8.15.2006

fuck oliver stone.

That time just after it happened was so peaceful. There was quiet sorrow and trepidation, and a need to be around one another in silence. I remember the candle light procession in Williamsburg, the people weeping in Union Square, my neighbors gathered at sunset during that string of clear blue, beautiful days to stare at the gigantic plume over the horizon, like a tornado caught in freeze frame…

There was an overarching sense of blamelessness…of the impossibility of anyone ever IMAGINING something like this. What were they thinking? we thought, hypothesizing and turning up blanks. This was a sneak attack. A low blow—the lowest blow there is—attacking innocent civilians inside of cities.

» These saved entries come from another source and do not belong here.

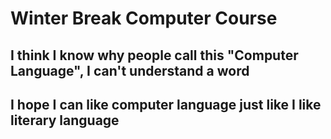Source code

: # Winter Break Computer Course
## I think I know why people call this "Computer Language", I can't understand a word
## I hope I can like computer language just like I like literary language

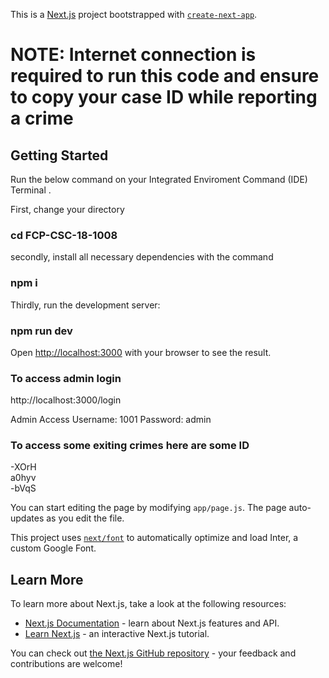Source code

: This is a [Next.js](https://nextjs.org/) project bootstrapped with [`create-next-app`](https://github.com/vercel/next.js/tree/canary/packages/create-next-app).
# NOTE: Internet connection is required to run this code and ensure to copy your case ID while reporting a crime

## Getting Started
Run the below command on your Integrated Enviroment Command (IDE) Terminal .

First, change your directory 
### cd FCP-CSC-18-1008

secondly, install all necessary dependencies with the command
### npm i

Thirdly, run the development server:

### npm run dev

Open [http://localhost:3000](http://localhost:3000) with your browser to see the result.

### To access admin login
http://localhost:3000/login

Admin Access
Username: 1001
Password: admin

### To access some exiting crimes here are some ID
-XOrH <br>
a0hyv <br>
-bVqS

You can start editing the page by modifying `app/page.js`. The page auto-updates as you edit the file.

This project uses [`next/font`](https://nextjs.org/docs/basic-features/font-optimization) to automatically optimize and load Inter, a custom Google Font.

## Learn More

To learn more about Next.js, take a look at the following resources:

- [Next.js Documentation](https://nextjs.org/docs) - learn about Next.js features and API.
- [Learn Next.js](https://nextjs.org/learn) - an interactive Next.js tutorial.

You can check out [the Next.js GitHub repository](https://github.com/vercel/next.js/) - your feedback and contributions are welcome!

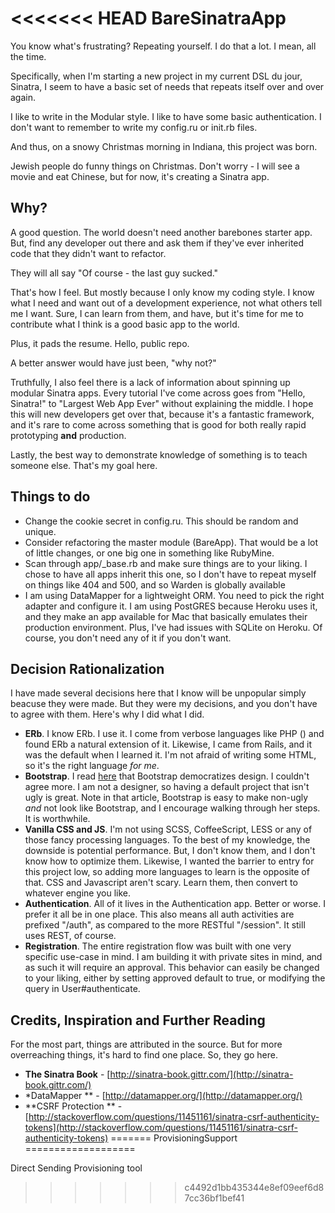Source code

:<<<<<<< HEAD
BareSinatraApp
==============

You know what's frustrating? Repeating yourself. I do that a lot. I mean, all the time.

Specifically, when I'm starting a new project in my current DSL du jour, Sinatra, I seem to have a basic set of needs that repeats itself over and over again.

I like to write in the Modular style. I like to have some basic authentication. I don't want to remember to write my config.ru or init.rb files.

And thus, on a snowy Christmas morning in Indiana, this project was born.

Jewish people do funny things on Christmas. Don't worry - I will see a movie and eat Chinese, but for now, it's creating a Sinatra app.

Why?
----

A good question. The world doesn't need another barebones starter app. But, find any developer out there and ask them if they've ever inherited code that they didn't want to refactor.

They will all say "Of course - the last guy sucked."

That's how I feel. But mostly because I only know my coding style. I know what I need and want out of a development experience, not what others tell me I want. Sure, I can learn from them, and have, but it's time for me to contribute what I think is a good basic app to the world.

Plus, it pads the resume. Hello, public repo.

A better answer would have just been, "why not?"

Truthfully, I also feel there is a lack of information about spinning up modular Sinatra apps. Every tutorial I've come across goes from "Hello, Sinatra!" to "Largest Web App Ever" without explaining the middle. I hope this will new developers get over that, because it's a fantastic framework, and it's rare to come across something that is good for both really rapid prototyping **and** production.

Lastly, the best way to demonstrate knowledge of something is to teach someone else. That's my goal here.

Things to do
------------

+ Change the cookie secret in config.ru. This should be random and unique.
+ Consider refactoring the master module (BareApp). That would be a lot of little changes, or one big one in something like RubyMine.
+ Scan through app/_base.rb and make sure things are to your liking. I chose to have all apps inherit this one, so I don't have to repeat myself on things like 404 and 500, and so Warden is globally available
+ I am using DataMapper for a lightweight ORM. You need to pick the right adapter and configure it. I am using PostGRES because Heroku uses it, and they make an app available for Mac that basically emulates their production environment. Plus, I've had issues with SQLite on Heroku. Of course, you don't need any of it if you don't want.

Decision Rationalization
------------------------

I have made several decisions here that I know will be unpopular simply beacuse they were made. But they were my decisions, and you don't have to agree with them. Here's why I did what I did.

+ **ERb**. I know ERb. I use it. I come from verbose languages like PHP (<?php echo $var;?>) and found ERb a natural extension of it. Likewise, I came from Rails, and it was the default when I learned it. I'm not afraid of writing some HTML, so it's the right language *for me*.
+ **Bootstrap**. I read [here](http://24ways.org/2012/how-to-make-your-site-look-half-decent/) that Bootstrap democratizes design. I couldn't agree more. I am not a designer, so having a default project that isn't ugly is great. Note in that article, Bootstrap is easy to make non-ugly *and* not look like Bootstrap, and I encourage walking through her steps. It is worthwhile.
+ **Vanilla CSS and JS**. I'm not using SCSS, CoffeeScript, LESS or any of those fancy processing languages. To the best of my knowledge, the downside is potential performance. But, I don't know them, and I don't know how to optimize them. Likewise, I wanted the barrier to entry for this project low, so adding more languages to learn is the opposite of that. CSS and Javascript aren't scary. Learn them, then convert to whatever engine you like.
+ **Authentication**. All of it lives in the Authentication app. Better or worse. I prefer it all be in one place. This also means all auth activities are prefixed "/auth", as compared to the more RESTful "/session". It still uses REST, of course.
+ **Registration**. The entire registration flow was built with one very specific use-case in mind. I am building it with private sites in mind, and as such it will require an approval. This behavior can easily be changed to your liking, either by setting approved default to true, or modifying the query in User#authenticate.


Credits, Inspiration and Further Reading
----------------------------------------

For the most part, things are attributed in the source. But for more overreaching things, it's hard to find one place. So, they go here.

+ **The Sinatra Book** - [http://sinatra-book.gittr.com/](http://sinatra-book.gittr.com/)
+ *DataMapper ** - [http://datamapper.org/](http://datamapper.org/)
+ **CSRF Protection ** - [http://stackoverflow.com/questions/11451161/sinatra-csrf-authenticity-tokens](http://stackoverflow.com/questions/11451161/sinatra-csrf-authenticity-tokens)
=======
ProvisioningSupport
===================

Direct Sending Provisioning tool
>>>>>>> c4492d1bb435344e8ef09eef6d87cc36bf1bef41
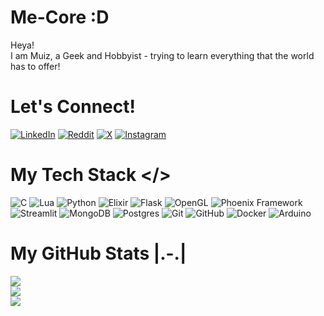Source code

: # Me-Core :D
Heya!<br>I am Muiz, a Geek and Hobbyist - trying to learn everything that the world has to offer!


# Let's Connect!
[![LinkedIn](https://img.shields.io/badge/LinkedIn-%230077B5.svg?logo=linkedin&logoColor=white)](https://linkedin.com/in/http://linkedin.com/in/muizzatam) [![Reddit](https://img.shields.io/badge/Reddit-%23FF4500.svg?logo=Reddit&logoColor=white)](https://reddit.com/user/https://www.reddit.com/user/EggSpammer24/) [![X](https://img.shields.io/badge/X-black.svg?logo=X&logoColor=white)](https://x.com/MuizZatam) [![Instagram](https://img.shields.io/badge/Instagram-%23E4405F.svg?logo=Instagram&logoColor=white)](https://instagram.com/muiz.zatam) 

# My Tech Stack </>
![C](https://img.shields.io/badge/c-%2300599C.svg?style=for-the-badge&logo=c&logoColor=white) ![Lua](https://img.shields.io/badge/lua-%232C2D72.svg?style=for-the-badge&logo=lua&logoColor=white) ![Python](https://img.shields.io/badge/python-3670A0?style=for-the-badge&logo=python&logoColor=ffdd54) ![Elixir](https://img.shields.io/badge/elixir-%234B275F.svg?style=for-the-badge&logo=elixir&logoColor=white) ![Flask](https://img.shields.io/badge/flask-%23000.svg?style=for-the-badge&logo=flask&logoColor=white) ![OpenGL](https://img.shields.io/badge/OpenGL-%23FFFFFF.svg?style=for-the-badge&logo=opengl) ![Phoenix Framework](https://img.shields.io/badge/phoenixframework-%23FD4F00.svg?style=for-the-badge&logo=phoenixframework&logoColor=black) ![Streamlit](https://img.shields.io/badge/Streamlit-%23FE4B4B.svg?style=for-the-badge&logo=streamlit&logoColor=white) ![MongoDB](https://img.shields.io/badge/MongoDB-%234ea94b.svg?style=for-the-badge&logo=mongodb&logoColor=white) ![Postgres](https://img.shields.io/badge/postgres-%23316192.svg?style=for-the-badge&logo=postgresql&logoColor=white) ![Git](https://img.shields.io/badge/git-%23F05033.svg?style=for-the-badge&logo=git&logoColor=white) ![GitHub](https://img.shields.io/badge/github-%23121011.svg?style=for-the-badge&logo=github&logoColor=white) ![Docker](https://img.shields.io/badge/docker-%230db7ed.svg?style=for-the-badge&logo=docker&logoColor=white) ![Arduino](https://img.shields.io/badge/-Arduino-00979D?style=for-the-badge&logo=Arduino&logoColor=white)

# My GitHub Stats |.-.|
![](https://github-readme-stats.vercel.app/api?username=MuizZatam&theme=nightowl&hide_border=true&include_all_commits=false&count_private=false)<br/>
![](https://github-readme-streak-stats.herokuapp.com/?user=MuizZatam&theme=nightowl&hide_border=true)<br/>
![](https://github-readme-stats.vercel.app/api/top-langs/?username=MuizZatam&theme=nightowl&hide_border=true&include_all_commits=false&count_private=false&layout=compact)
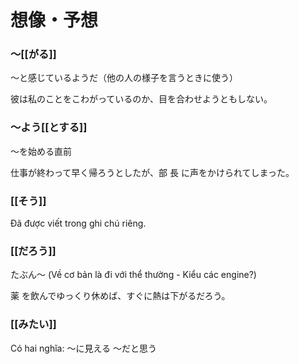 # 想像・予想

### 〜[[がる]]

～と感じているようだ（他の人の様子を言うときに使う）

彼は私のことをこわがっているのか、目を合わせようともしない。


### 〜よう[[とする]]

〜を始める直前

仕事が終わって早く帰ろうとしたが、部 長 に声をかけられてしまった。

### [[そう]]

Đã được viết trong ghi chú riêng.

### [[だろう]]
たぶん～ (Về cơ bản là đi với thể thường - Kiểu các engine?)

薬 を飲んでゆっくり休めば、すぐに熱は下がるだろう。

### [[みたい]]

Có hai nghĩa:
〜に見える
〜だと思う


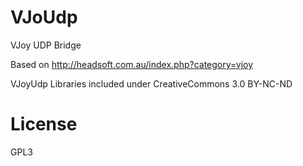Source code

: # VJoUdp
VJoy UDP Bridge

Based on http://headsoft.com.au/index.php?category=vjoy 

VJoyUdp Libraries included under CreativeCommons 3.0 BY-NC-ND

# License

GPL3
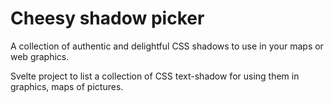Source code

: # Cheesy shadow picker

A collection of authentic and delightful CSS shadows to use in your maps or web graphics.

Svelte project to list a collection of CSS text-shadow for using them in graphics, maps of pictures.
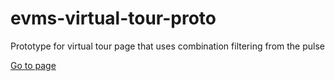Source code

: # evms-virtual-tour-proto
 Prototype for virtual tour page that uses combination filtering from the pulse

<a href="./main-index-w-pulse.html">Go to page</a>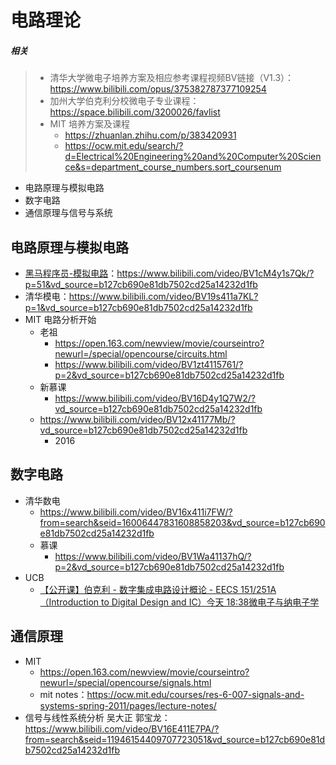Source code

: # 电路理论

##### 相关

> - 清华大学微电子培养方案及相应参考课程视频BV链接（V1.3）：https://www.bilibili.com/opus/375382787377109254
> - 加州大学伯克利分校微电子专业课程：https://space.bilibili.com/3200026/favlist
> - MIT 培养方案及课程
>     - https://zhuanlan.zhihu.com/p/383420931
>     - https://ocw.mit.edu/search/?d=Electrical%20Engineering%20and%20Computer%20Science&s=department_course_numbers.sort_coursenum

- 电路原理与模拟电路
- 数字电路
- 通信原理与信号与系统

## 电路原理与模拟电路

- [黑马程序员-模拟电路](https://www.bilibili.com/video/BV1cM4y1s7Qk/?p=51&vd_source=b127cb690e81db7502cd25a14232d1fb)：https://www.bilibili.com/video/BV1cM4y1s7Qk/?p=51&vd_source=b127cb690e81db7502cd25a14232d1fb
- 清华模电：https://www.bilibili.com/video/BV19s411a7KL?p=1&vd_source=b127cb690e81db7502cd25a14232d1fb
- MIT 电路分析开始
    - 老祖
        - https://open.163.com/newview/movie/courseintro?newurl=/special/opencourse/circuits.html
        - https://www.bilibili.com/video/BV1zt4115761/?p=2&vd_source=b127cb690e81db7502cd25a14232d1fb
    - 新慕课
        - https://www.bilibili.com/video/BV16D4y1Q7W2/?vd_source=b127cb690e81db7502cd25a14232d1fb
    - https://www.bilibili.com/video/BV12x41177Mb/?vd_source=b127cb690e81db7502cd25a14232d1fb
        - 2016

## 数字电路

- 清华数电
    - https://www.bilibili.com/video/BV16x411i7FW/?from=search&seid=16006447831608858203&vd_source=b127cb690e81db7502cd25a14232d1fb
    - 慕课
        - https://www.bilibili.com/video/BV1Wa41137hQ/?p=2&vd_source=b127cb690e81db7502cd25a14232d1fb
- UCB
    - [【公开课】伯克利 - 数字集成电路设计概论 - EECS 151/251A（Introduction to Digital Design and IC）今天 18:38微电子与纳电子学](https://www.bilibili.com/video/BV19C4y1a74h/?p=2&spm_id_from=333.788.top_right_bar_window_history.content.click)

## 通信原理

- MIT
    - https://open.163.com/newview/movie/courseintro?newurl=/special/opencourse/signals.html
    - mit notes：https://ocw.mit.edu/courses/res-6-007-signals-and-systems-spring-2011/pages/lecture-notes/
- 信号与线性系统分析 吴大正 郭宝龙：https://www.bilibili.com/video/BV16E411E7PA/?from=search&seid=11946154409707723051&vd_source=b127cb690e81db7502cd25a14232d1fb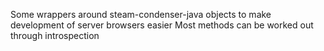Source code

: Some wrappers around steam-condenser-java objects to make development of server browsers easier
Most methods can be worked out through introspection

We stood there in the street, unrolling for miles, droopy and bendy and soft like stems of grass in the everglades. And still we couldn’t cover it, still we couldn’t get our minds around it or the green of understanding to travel far enough. The incomprehension made it larger than life: as it became clear that there were to be no more survivors the plume of smoke turned sublime and then disappeared, just like those people did. It was the antiseptic nature of it all that made it so crazy—this tiny (yet deep) incision was made to this precise area of the city and just like that nearly three thousand people were gone with hardly a trace. Meanwhile the rest of us brushed off the dust and got back to work. There was the inherent knowledge that, in the end, we were all replaceable--the city itself was a more important entity than any several thousand of the rest of us. Business went on as usual, but there was something different about everything and everyone. The tragedy cast the twin shadows of vanity and despair across the city--puffing out all of our chests with the knowledge that it was all meant to be…us standing there in that country and in that place and time looking up at the hole in the sky with flags flapping all around us. We couldn’t imagine ourselves anywhere else cuz we were so focused on where we stood and what we saw.

…and what we DIDN’T see.

…as often as we saw that plane striking the tower, over and over on repeat, not a single one of us saw that shit coming.

That’s what we thought then, united as New Yorkers.

It was a feeling that lasted about a month—ending about the time the United States military invaded Afghanistan.